_Brief_
Below are some records. Return exactly the lines from the one containing "over time, but" through the one containing "vote'' subroutine that", both included, and only those.
^^^^^^^^
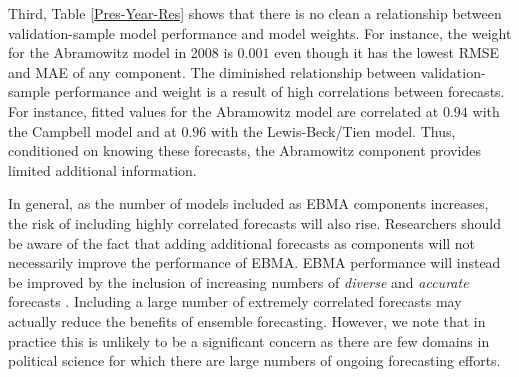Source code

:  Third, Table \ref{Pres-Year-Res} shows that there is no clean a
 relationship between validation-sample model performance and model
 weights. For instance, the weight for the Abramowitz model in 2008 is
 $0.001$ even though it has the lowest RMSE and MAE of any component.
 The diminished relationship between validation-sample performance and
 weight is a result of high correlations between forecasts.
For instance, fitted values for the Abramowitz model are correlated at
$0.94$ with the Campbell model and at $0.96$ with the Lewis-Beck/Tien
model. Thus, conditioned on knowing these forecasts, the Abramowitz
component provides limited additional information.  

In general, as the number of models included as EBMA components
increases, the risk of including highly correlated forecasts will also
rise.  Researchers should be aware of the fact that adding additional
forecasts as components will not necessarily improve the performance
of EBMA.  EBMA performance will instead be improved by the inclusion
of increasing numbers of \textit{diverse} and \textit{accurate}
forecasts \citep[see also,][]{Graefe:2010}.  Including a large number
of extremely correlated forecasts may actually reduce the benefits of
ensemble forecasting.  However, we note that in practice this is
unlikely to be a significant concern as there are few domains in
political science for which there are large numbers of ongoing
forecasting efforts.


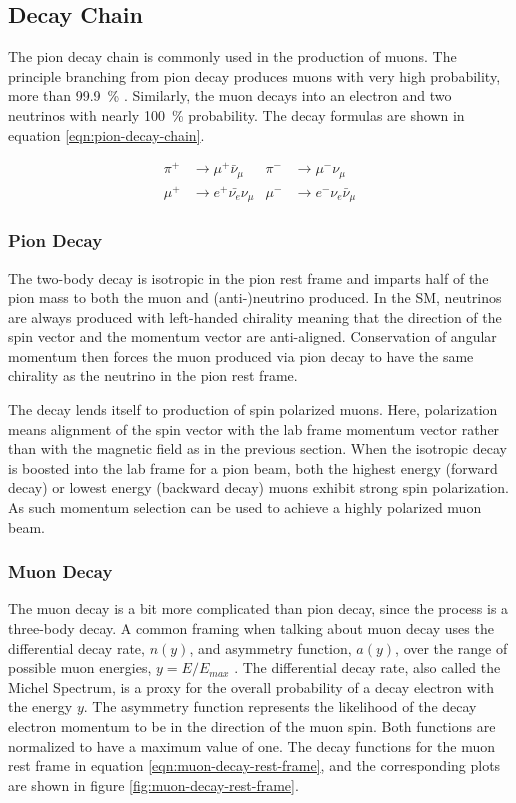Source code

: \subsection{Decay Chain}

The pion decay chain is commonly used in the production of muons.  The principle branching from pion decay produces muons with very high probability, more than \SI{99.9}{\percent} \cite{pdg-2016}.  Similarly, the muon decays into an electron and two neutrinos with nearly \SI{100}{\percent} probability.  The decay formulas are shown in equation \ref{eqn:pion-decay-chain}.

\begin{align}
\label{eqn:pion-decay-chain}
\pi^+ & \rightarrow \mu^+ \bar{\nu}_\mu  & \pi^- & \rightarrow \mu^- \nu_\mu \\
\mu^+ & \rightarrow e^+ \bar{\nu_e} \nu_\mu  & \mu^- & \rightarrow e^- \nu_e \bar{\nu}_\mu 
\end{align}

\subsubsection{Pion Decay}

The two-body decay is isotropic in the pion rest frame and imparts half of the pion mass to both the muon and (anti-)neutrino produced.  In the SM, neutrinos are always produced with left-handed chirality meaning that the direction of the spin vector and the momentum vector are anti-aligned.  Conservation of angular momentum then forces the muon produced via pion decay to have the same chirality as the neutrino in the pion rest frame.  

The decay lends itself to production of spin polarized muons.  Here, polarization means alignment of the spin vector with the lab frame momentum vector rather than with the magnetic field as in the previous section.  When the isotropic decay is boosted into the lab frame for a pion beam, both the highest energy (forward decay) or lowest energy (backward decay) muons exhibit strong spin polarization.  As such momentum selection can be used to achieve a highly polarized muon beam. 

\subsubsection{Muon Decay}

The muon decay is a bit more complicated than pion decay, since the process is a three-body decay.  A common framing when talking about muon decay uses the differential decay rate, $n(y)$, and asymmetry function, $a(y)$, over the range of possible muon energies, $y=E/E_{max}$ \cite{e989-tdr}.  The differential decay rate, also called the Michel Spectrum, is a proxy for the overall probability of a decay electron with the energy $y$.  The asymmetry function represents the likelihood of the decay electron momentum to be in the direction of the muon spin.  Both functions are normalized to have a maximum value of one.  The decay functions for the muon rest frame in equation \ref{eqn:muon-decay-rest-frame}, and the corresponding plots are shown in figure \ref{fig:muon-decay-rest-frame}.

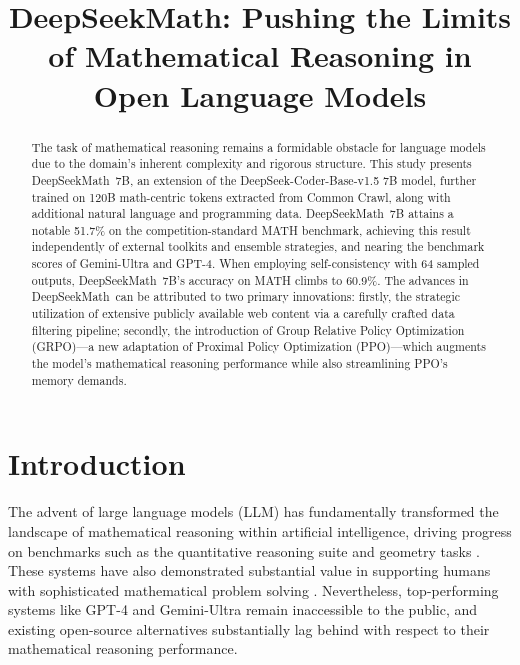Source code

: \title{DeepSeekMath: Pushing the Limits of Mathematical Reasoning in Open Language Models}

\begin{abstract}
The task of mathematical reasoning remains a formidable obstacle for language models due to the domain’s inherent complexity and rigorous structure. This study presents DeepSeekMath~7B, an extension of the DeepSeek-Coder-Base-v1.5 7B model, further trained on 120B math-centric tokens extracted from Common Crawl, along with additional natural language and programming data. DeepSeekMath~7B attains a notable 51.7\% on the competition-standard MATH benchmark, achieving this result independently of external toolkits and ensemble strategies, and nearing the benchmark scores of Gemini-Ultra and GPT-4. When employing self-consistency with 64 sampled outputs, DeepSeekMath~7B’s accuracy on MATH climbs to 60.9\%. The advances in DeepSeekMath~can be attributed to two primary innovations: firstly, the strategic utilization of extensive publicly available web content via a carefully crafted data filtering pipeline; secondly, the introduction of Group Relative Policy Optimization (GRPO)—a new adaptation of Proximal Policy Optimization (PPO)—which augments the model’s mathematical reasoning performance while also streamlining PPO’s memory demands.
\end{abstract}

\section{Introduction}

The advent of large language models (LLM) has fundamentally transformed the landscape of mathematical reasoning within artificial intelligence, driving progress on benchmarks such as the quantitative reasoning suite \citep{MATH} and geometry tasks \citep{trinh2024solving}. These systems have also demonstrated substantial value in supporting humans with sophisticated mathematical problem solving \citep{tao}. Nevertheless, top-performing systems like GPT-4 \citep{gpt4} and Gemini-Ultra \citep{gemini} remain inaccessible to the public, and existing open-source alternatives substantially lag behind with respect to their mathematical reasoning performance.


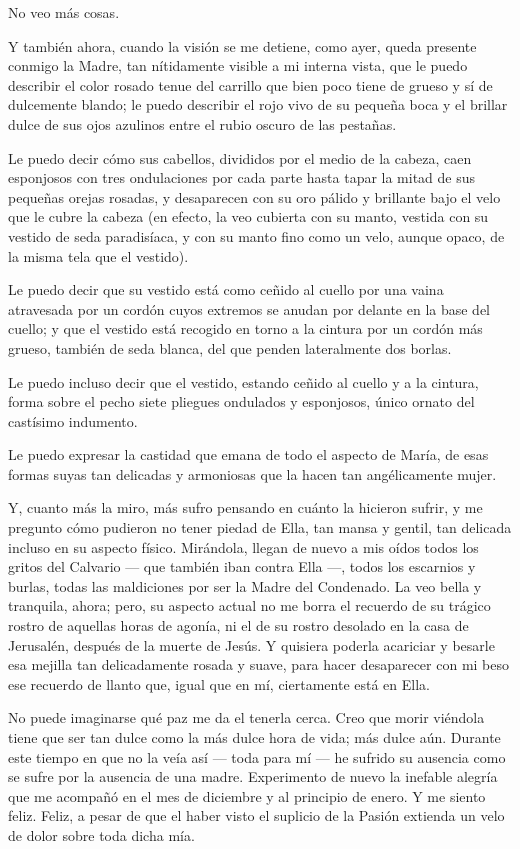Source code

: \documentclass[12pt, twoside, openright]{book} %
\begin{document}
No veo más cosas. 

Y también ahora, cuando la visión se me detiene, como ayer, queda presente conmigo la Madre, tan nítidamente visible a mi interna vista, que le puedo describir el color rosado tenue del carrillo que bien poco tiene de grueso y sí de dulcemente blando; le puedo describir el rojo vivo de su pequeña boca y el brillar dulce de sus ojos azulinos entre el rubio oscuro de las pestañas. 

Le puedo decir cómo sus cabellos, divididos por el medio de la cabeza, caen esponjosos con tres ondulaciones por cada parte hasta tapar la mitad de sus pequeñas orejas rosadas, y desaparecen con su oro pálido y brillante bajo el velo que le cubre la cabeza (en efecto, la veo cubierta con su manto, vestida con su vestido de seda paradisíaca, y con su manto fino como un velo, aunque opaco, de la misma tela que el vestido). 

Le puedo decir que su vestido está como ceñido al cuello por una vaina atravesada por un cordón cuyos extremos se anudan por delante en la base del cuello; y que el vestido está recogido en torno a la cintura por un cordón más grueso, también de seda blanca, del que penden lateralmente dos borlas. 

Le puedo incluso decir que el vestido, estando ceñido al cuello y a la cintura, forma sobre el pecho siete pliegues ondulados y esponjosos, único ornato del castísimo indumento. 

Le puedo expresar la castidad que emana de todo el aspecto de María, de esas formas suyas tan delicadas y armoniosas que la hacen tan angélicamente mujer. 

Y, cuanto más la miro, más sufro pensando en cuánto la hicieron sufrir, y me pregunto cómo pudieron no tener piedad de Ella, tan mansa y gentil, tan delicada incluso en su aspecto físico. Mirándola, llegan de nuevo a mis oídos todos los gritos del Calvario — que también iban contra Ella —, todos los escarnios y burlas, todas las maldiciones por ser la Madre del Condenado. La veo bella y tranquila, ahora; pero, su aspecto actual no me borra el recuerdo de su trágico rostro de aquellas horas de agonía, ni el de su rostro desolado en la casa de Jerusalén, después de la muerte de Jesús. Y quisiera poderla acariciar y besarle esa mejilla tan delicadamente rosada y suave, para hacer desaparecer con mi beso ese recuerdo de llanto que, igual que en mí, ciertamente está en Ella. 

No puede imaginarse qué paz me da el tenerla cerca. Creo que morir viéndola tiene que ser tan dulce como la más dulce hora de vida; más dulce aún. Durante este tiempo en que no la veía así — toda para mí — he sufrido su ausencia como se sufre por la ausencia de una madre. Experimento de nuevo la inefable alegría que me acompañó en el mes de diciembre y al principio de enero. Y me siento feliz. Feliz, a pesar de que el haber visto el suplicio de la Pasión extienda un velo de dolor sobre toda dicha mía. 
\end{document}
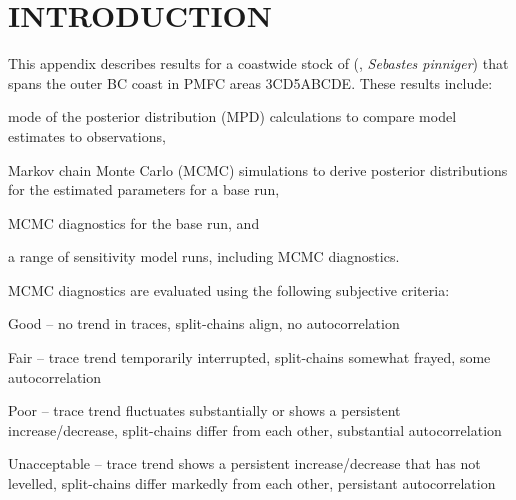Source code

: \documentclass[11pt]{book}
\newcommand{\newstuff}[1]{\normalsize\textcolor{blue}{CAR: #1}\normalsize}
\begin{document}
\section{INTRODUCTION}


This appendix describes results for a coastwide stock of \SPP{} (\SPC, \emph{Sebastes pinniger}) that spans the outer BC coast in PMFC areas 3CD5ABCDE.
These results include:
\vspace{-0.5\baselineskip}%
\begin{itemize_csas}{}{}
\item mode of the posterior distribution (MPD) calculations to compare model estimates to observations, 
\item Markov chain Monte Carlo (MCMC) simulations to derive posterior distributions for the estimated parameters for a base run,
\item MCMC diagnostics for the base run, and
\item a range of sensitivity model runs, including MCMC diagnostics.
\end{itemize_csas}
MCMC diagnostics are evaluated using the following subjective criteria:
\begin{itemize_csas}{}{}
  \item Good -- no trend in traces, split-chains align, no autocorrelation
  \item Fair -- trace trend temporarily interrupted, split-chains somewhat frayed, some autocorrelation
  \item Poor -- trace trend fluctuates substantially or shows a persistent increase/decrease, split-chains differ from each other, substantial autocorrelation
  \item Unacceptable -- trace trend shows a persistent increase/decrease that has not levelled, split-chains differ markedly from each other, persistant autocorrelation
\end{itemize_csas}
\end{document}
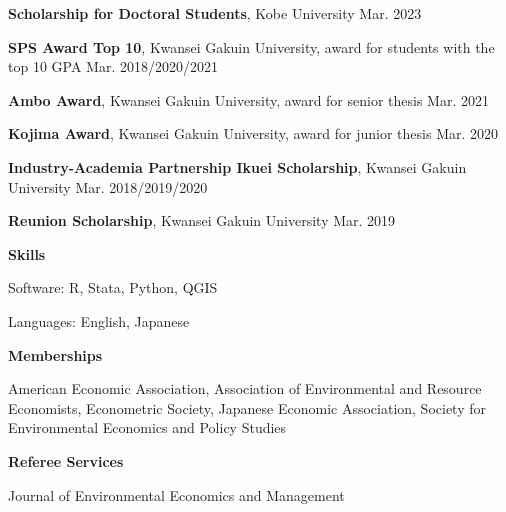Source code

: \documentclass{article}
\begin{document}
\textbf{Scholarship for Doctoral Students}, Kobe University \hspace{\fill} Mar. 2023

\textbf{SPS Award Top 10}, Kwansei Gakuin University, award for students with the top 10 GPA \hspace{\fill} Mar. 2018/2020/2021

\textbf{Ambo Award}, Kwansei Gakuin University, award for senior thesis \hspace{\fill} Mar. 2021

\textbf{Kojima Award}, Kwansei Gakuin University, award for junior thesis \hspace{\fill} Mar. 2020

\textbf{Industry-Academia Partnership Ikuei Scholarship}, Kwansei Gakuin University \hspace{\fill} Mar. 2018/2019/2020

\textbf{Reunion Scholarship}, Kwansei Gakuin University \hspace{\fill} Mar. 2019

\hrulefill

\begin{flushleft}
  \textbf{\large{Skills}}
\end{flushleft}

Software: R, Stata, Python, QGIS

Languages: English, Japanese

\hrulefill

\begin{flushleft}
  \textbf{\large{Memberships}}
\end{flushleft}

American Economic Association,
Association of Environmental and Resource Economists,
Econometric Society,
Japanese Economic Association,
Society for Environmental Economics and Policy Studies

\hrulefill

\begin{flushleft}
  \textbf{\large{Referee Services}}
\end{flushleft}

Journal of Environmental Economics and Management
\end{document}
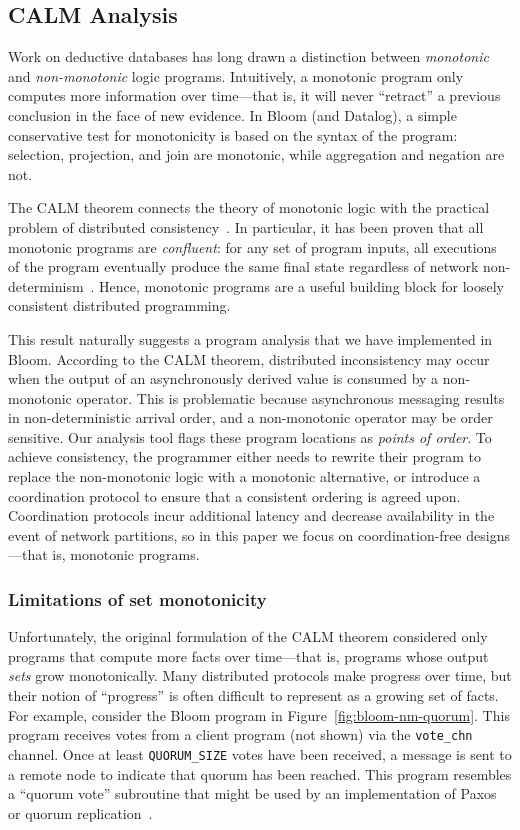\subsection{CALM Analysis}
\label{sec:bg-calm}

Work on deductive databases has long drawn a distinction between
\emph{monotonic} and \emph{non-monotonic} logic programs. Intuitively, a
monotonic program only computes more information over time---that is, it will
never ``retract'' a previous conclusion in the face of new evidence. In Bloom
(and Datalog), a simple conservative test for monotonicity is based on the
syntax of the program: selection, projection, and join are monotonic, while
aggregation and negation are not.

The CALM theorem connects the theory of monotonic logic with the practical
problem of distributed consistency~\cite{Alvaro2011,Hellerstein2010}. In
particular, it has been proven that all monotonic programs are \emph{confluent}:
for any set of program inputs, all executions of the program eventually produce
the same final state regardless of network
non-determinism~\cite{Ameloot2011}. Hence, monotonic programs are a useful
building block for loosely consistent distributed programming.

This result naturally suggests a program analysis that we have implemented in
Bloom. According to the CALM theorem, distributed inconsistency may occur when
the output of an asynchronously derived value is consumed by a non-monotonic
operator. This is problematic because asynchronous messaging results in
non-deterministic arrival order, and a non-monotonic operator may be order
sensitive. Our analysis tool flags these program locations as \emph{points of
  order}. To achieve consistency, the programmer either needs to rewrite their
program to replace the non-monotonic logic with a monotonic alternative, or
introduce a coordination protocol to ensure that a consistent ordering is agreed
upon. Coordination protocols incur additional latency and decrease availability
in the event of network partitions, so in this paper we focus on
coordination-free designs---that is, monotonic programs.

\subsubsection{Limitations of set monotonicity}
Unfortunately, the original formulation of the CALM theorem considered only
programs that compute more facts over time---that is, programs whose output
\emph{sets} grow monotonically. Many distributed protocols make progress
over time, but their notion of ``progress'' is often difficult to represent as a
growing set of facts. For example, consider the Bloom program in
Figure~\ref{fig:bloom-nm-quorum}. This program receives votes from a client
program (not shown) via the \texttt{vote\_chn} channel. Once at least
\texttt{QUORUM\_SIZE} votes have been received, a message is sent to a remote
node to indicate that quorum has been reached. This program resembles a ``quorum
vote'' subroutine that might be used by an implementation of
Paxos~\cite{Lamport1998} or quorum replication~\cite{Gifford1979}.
^^^^^^^^
_Answer area_
over time, but their notion of ``progress'' is often difficult to represent as a
growing set of facts. For example, consider the Bloom program in
Figure~\ref{fig:bloom-nm-quorum}. This program receives votes from a client
program (not shown) via the \texttt{vote\_chn} channel. Once at least
\texttt{QUORUM\_SIZE} votes have been received, a message is sent to a remote
node to indicate that quorum has been reached. This program resembles a ``quorum
vote'' subroutine that might be used by an implementation of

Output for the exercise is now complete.